You can’t build a flowfield on a date field, which is sort of what we need next to create the integer fields on the customer ledger entry as Document Date Int & Original Due Date Int and then make them the integer julian date equal of their date equivalents. This will be the number of days since the 01/01/1753 that these respective dates are.
So to get our average debtor days for open transactions we simply need to do the following:
· Count of all transactions with ‘Valid for Debtor Days’ set from the cust. ledger entry table.
· Multiplied by todays date
· Subtract total of all either Document Dates Int field or Original Due Date Int from the cust. ledger entries
· Divide the result by the count of all transactions with ‘Valid for Debtor Days’ set from the cust. ledger entry table.
Overall Average Debtor Days
To get the overall average between closed and open transactions simply add the result of the first three points above, to the ‘Days to Pay’ or Days to Pay Overdue’ flowfields before dividing by the count of closed transactions added to the count of open transactions. Often you only count open transactions which are overdue, and if the ‘Day to Pay’ is one because the invoice was written yesterday it can lower the average when its unreasonable to expect it to be paid. This is where the ‘Days to pay Overdue’ is a better measure in my view.

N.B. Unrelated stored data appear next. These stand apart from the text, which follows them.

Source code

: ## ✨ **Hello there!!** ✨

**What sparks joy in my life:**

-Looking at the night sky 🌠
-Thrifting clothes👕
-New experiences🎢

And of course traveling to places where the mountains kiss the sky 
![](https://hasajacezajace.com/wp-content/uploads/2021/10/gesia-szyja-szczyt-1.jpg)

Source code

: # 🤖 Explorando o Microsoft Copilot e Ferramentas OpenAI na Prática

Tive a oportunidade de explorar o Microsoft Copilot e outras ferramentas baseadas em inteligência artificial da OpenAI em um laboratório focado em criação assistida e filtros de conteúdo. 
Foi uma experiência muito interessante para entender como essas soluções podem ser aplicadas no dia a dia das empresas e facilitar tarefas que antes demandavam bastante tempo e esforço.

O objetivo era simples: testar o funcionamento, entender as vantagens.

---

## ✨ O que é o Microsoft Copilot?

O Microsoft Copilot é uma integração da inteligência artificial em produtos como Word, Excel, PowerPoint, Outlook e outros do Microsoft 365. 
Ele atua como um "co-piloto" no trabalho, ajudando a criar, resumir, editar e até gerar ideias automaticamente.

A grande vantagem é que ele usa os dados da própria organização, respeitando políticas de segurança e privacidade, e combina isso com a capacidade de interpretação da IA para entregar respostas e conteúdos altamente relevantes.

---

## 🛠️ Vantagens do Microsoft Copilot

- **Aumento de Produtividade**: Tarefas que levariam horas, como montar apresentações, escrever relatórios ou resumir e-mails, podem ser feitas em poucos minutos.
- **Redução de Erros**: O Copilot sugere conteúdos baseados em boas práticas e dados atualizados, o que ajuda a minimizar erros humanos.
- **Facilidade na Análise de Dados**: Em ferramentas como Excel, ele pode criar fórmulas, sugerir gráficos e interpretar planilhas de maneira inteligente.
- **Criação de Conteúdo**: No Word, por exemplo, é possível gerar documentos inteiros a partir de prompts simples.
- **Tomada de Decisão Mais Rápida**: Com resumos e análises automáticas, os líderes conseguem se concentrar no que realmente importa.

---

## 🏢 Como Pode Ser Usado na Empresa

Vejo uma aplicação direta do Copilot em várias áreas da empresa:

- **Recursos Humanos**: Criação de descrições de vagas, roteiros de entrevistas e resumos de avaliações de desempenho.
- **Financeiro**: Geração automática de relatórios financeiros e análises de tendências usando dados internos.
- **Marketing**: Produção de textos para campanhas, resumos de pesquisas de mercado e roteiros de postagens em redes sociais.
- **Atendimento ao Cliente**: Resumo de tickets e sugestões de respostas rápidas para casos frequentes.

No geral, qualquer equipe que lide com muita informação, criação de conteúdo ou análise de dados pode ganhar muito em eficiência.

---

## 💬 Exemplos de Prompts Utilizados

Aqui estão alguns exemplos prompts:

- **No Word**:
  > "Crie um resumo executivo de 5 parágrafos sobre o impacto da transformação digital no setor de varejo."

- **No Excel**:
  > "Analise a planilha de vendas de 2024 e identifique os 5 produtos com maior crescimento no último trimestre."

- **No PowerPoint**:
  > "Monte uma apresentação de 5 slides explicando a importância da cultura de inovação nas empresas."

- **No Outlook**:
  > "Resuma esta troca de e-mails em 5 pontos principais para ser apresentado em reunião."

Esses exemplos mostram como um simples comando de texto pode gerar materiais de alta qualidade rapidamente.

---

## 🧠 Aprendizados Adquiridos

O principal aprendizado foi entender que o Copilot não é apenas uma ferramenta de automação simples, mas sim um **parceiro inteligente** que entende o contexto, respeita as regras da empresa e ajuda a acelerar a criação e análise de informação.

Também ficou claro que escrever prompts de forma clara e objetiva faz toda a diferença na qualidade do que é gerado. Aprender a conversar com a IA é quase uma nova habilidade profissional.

Put Average Day for different periods onto a Cue
You can query the whole ledger or one account just as simply and with no significant performance impact. Putting this resulting average onto a Cue is then also simple.
I like to put several for different date ranges so that I can quickly see the trend. Another option is to put different ones for different customer groups, have one average for trade customers to retail customers for instance. Its helps me understand if our performance is getting better or worse.
One point about the Cues – I’ve not figured out what is the most logical drilldown yet, into the ledger entries that make it up maybe, but mostly I leave it without one.
Result per Credit Controller
Some refinements – well sometimes when we have multiple credit controllers we add a field signifying which Credit Controller is responsible for the account to the customer account card. When that is changed it updates identically on all that customer’s open ledger entries, so that we can again use the flowfields to quickly calculate the average debtor days for that credit controller, don’t forget to add it to their role centre then, show them their performance against the company overall average.